The National Energy Regulator of South Africa NERSA, has confirmed it will closely monitor a new electricity relief arrangement granted to energy-intensive smelter operators, as scrutiny grows over its potential impact on consumers and Eskom’s finances.

The update comes after discussions on South Africa’s broader electricity pricing framework, including negotiated tariff adjustments for major industrial users of the national grid.

The regulator recently approved adjustments linked to long-term negotiated pricing agreements between power utility Eskom and major industrial customers, including ferrochrome producers such as Samancor and Glencore-linked operations.

The revised tariff structure significantly reduced electricity costs for affected smelters, bringing rates down from earlier proposals of around 87 cents per kilowatt hour to approximately 62 cents per kilowatt hour.

The relief is part of a broader framework aimed at preventing the closure of energy-intensive industries that contribute significantly to employment and industrial output.

Job protection and industrial survival at the centre of decision

According to NERSA, the negotiated pricing agreements were developed in response to severe financial strain within the smelting sector, where electricity accounts for up to 30–40% of production costs.

Without intervention, several operators had warned of potential shutdowns and job losses, including formal retrenchment processes under Section 189 of labour legislation.

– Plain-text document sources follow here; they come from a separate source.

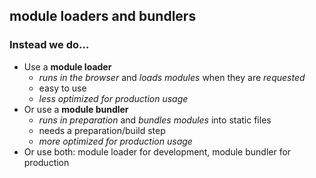 ## module loaders and bundlers

### Instead we do...

* Use a **module loader**
  * *runs in the browser* and *loads modules* when they are *requested*
  * easy to use
  * *less optimized for production usage*
* Or use a **module bundler**
  * *runs in preparation* and *bundles modules* into static files
  * needs a preparation/build step
  * *more optimized for production usage*
* Or use both: module loader for development, module bundler for production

Government and Eskom intervened to stabilise the sector, allowing reduced tariffs while negotiating how to manage the resulting revenue shortfall.

A key condition attached to the approval is that the financial gap created by discounted electricity rates for smelters must not be transferred to ordinary consumers.

NERSA executive manager for electricity regulation, Rhulani Mathebula, said the shortfall should be “ring-fenced” and absorbed by Eskom and government interventions rather than passed on through future tariff increases.

The regulator has also indicated that Eskom’s allowable revenue has already been set through to March 2028, limiting room for additional cost recovery from consumers in the current regulatory cycle.

NERSA confirmed it will require Eskom to submit quarterly reports detailing compliance with the negotiated agreements.

These reports will track whether smelters meet agreed electricity consumption levels and whether Eskom is adhering to the approved pricing and recovery conditions.

The regulator says this oversight is intended to ensure accountability and prevent unintended cost leakage into the broader electricity tariff system.

The negotiated pricing model is part of South Africa’s long-term industrial policy framework aimed at preserving jobs, maintaining production capacity, and avoiding deindustrialisation in key sectors.

However, it also raises concerns about Eskom’s financial sustainability, particularly regarding fixed cost recovery and the potential accumulation of revenue gaps.

NERSA maintains that it evaluates such agreements based on two key factors: the economic impact of potential industrial shutdowns and the financial viability of Eskom as the electricity supplier.